Erdogan is de facto president and advanced adapting the country to presidency and one man regime. With this, leisurely he waits the perfect conditions. To change the constitution he at least should catch 330 deputies in the parlament and he needs14 more deputy. How will he find them? From this point of view, the appropriate time and circumstances, the immediate election option bring up. Opposition is crabbed. HDP and especially MHP has the possibility of not passing the election threshold. CHP is too ineffective. Kılıçdaroğlu can’t take another election. In the manner of early election, even if Gul and Arınç have an intention to get into the elections, they may not have a chance to gather stgrength. There is no raising political figure. Political arena is totally empty . Already, it is enough for Erdogan either MHP or HDP not passing the election threshold. By the way, with the removal of judicial immunity, Erdogan is able to get rid of Demirtas. Still, thanks to the Kurdish national consciousness took root among Kurdish people despite everything HDP can pass the election threshold. And HDP can be backed by people again. That’s why, it is clear that Erdogan focuses on the internal confusion of MHP. If Devlet Bahçeli (the leader of MHP) is suspended and another MHP member woul come to power, this issue would help MHP to collect together and this may ruin Erdogan’s plans. Also, the public opinion may find strange early constrained election and punish him. That can be another factor to stop him. Yet, if Bahçeli stays at the party leadership, it would change the balances. Therefore, in jurisdiction wars, AKP will do its best to gain crisis of MHP which Bahçeli wants. If there will be a separation in MHP under the leadership of Bahçeli, the expectation should be an election in the fall. Well, how realistic project is the project of the united movement of Akşener and Arınç in recent days? Even if the ideological separation let this happen, who will be the leader of the new party? Both side would not accept the other side’s leadership easily. It is an option that Akşener would create her own rote with the backup. Yet, if the backup is not so powerful, the results will be total opposite.

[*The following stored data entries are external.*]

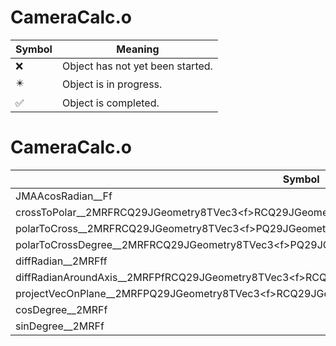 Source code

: # CameraCalc.o
| Symbol | Meaning 
| ------------- | ------------- 
| :x: | Object has not yet been started. 
| :eight_pointed_black_star: | Object is in progress. 
| :white_check_mark: | Object is completed. 


# CameraCalc.o
| Symbol | Decompiled? |
| ------------- | ------------- |
| JMAAcosRadian__Ff | :x: |
| crossToPolar__2MRFRCQ29JGeometry8TVec3&lt;f&gt;RCQ29JGeometry8TVec3&lt;f&gt;PfPfPf | :x: |
| polarToCross__2MRFRCQ29JGeometry8TVec3&lt;f&gt;PQ29JGeometry8TVec3&lt;f&gt;fff | :x: |
| polarToCrossDegree__2MRFRCQ29JGeometry8TVec3&lt;f&gt;PQ29JGeometry8TVec3&lt;f&gt;fff | :x: |
| diffRadian__2MRFff | :x: |
| diffRadianAroundAxis__2MRFPfRCQ29JGeometry8TVec3&lt;f&gt;RCQ29JGeometry8TVec3&lt;f&gt;RCQ29JGeometry8TVec3&lt;f&gt; | :x: |
| projectVecOnPlane__2MRFPQ29JGeometry8TVec3&lt;f&gt;RCQ29JGeometry8TVec3&lt;f&gt;RCQ29JGeometry8TVec3&lt;f&gt; | :x: |
| cosDegree__2MRFf | :x: |
| sinDegree__2MRFf | :x: |
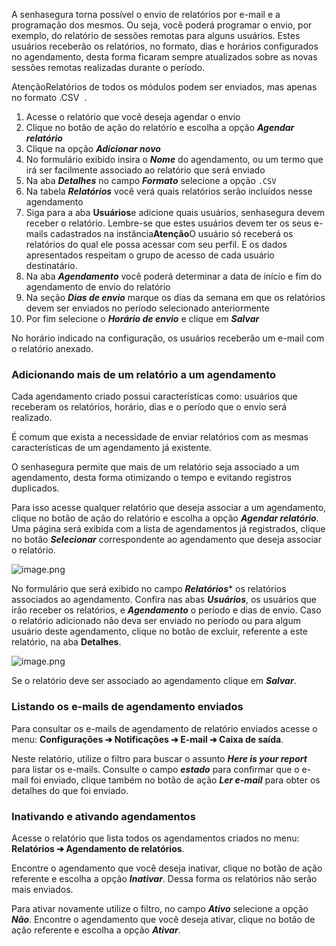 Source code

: A senhasegura torna possível o envio de relatórios por e\-mail e a programação dos mesmos. Ou seja, você poderá programar o envio, por exemplo, do relatório de sessões remotas para alguns usuários. Estes usuários receberão os relatórios, no formato, dias e horários configurados no agendamento, desta forma ficaram sempre atualizados sobre as novas sessões remotas realizadas durante o período.

AtençãoRelatórios de todos os módulos podem ser enviados, mas apenas no formato .CSV  .

1. Acesse o relatório que você deseja agendar o envio
2. Clique no botão de ação do relatório e escolha a opção ***Agendar relatório***
3. Clique na opção ***Adicionar novo***
4. No formulário exibido insira o ***Nome*** do agendamento, ou um termo que irá ser facilmente associado ao relatório que será enviado
5. Na aba ***Detalhes*** no campo ***Formato*** selecione a opção `.CSV`
6. Na tabela ***Relatórios*** você verá quais relatórios serão incluídos nesse agendamento
7. Siga para a aba **Usuários**e adicione quais usuários, senhasegura devem receber o relatório. Lembre\-se que estes usuários devem ter os seus e\-mails cadastrados na instância**Atenção**O usuário só receberá os relatórios do qual ele possa acessar com seu perfil. E os dados apresentados respeitam o grupo de acesso de cada usuário destinatário.
8. Na aba ***Agendamento*** você poderá determinar a data de início e fim do agendamento de envio do relatório
9. Na seção ***Dias de envio*** marque os dias da semana em que os relatórios devem ser enviados no período selecionado anteriormente
10. Por fim selecione o ***Horário de envio*** e clique em ***Salvar***

No horário indicado na configuração, os usuários receberão um e\-mail com o relatório anexado.

### Adicionando mais de um relatório a um agendamento

Cada agendamento criado possui características como: usuários que receberam os relatórios, horário, dias e o período que o envio será realizado.

É comum que exista a necessidade de enviar relatórios com as mesmas características de um agendamento já existente.

O senhasegura permite que mais de um relatório seja associado a um agendamento, desta forma otimizando o tempo e evitando registros duplicados.

Para isso acesse qualquer relatório que deseja associar a um agendamento, clique no botão de ação do relatório e escolha a opção ***Agendar relatório***. Uma página será exibida com a lista de agendamentos já registrados, clique no botão ***Selecionar*** correspondente ao agendamento que deseja associar o relatório.

![image.png](https://cdn.document360.io/5a1d58df-64ce-42a2-8b23-688477d32f33/Images/Documentation/image%28289%29.png)

No formulário que será exibido no campo ***Relatórios***\* os relatórios associados ao agendamento. Confira nas abas ***Usuários***, os usuários que irão receber os relatórios, e ***Agendamento*** o período e dias de envio. Caso o relatório adicionado não deva ser enviado no período ou para algum usuário deste agendamento, clique no botão de excluir, referente a este relatório, na aba **Detalhes**.

![image.png](https://cdn.document360.io/5a1d58df-64ce-42a2-8b23-688477d32f33/Images/Documentation/image%28288%29.png)

Se o relatório deve ser associado ao agendamento clique em ***Salvar***.

### Listando os e\-mails de agendamento enviados

Para consultar os e\-mails de agendamento de relatório enviados acesse o menu: **Configurações ➔ Notificações ➔ E\-mail ➔ Caixa de saída**.

Neste relatório, utilize o filtro para buscar o assunto ***Here is your report*** para listar os e\-mails. Consulte o campo ***estado*** para confirmar que o e\-mail foi enviado, clique também no botão de ação ***Ler e\-mail*** para obter os detalhes do que foi enviado.

### Inativando e ativando agendamentos

Acesse o relatório que lista todos os agendamentos criados no menu: **Relatórios ➔ Agendamento de relatórios**.

Encontre o agendamento que você deseja inativar, clique no botão de ação referente e escolha a opção ***Inativar***. Dessa forma os relatórios não serão mais enviados.

Para ativar novamente utilize o filtro, no campo ***Ativo*** selecione a opção ***Não***. Encontre o agendamento que você deseja ativar, clique no botão de ação referente e escolha a opção ***Ativar***.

We, of course, will follow the bourgeoisie policies closely and will use this in our own socialist policies. Yet, we will never rely upon them. We have to trust ourselves. What happens now is a rulership crisis.From this crisis we have to gain the most progressive and radical results . Keep in mind that crisis periods mean opportunities, because crisis have the potential of radical changes. Therefore, we don’t have the intention of relying on neither a military coup which would oppressed the Kurdish people and revolutionaries nor USA or Gül. What we have to do is to initiate to create the capability of being together with socialist actors against the enemies, raise the socialist politics of laborers and to leadthe socialist actors to create a united front. We, in force, focus on to build Socialist Laborer Party.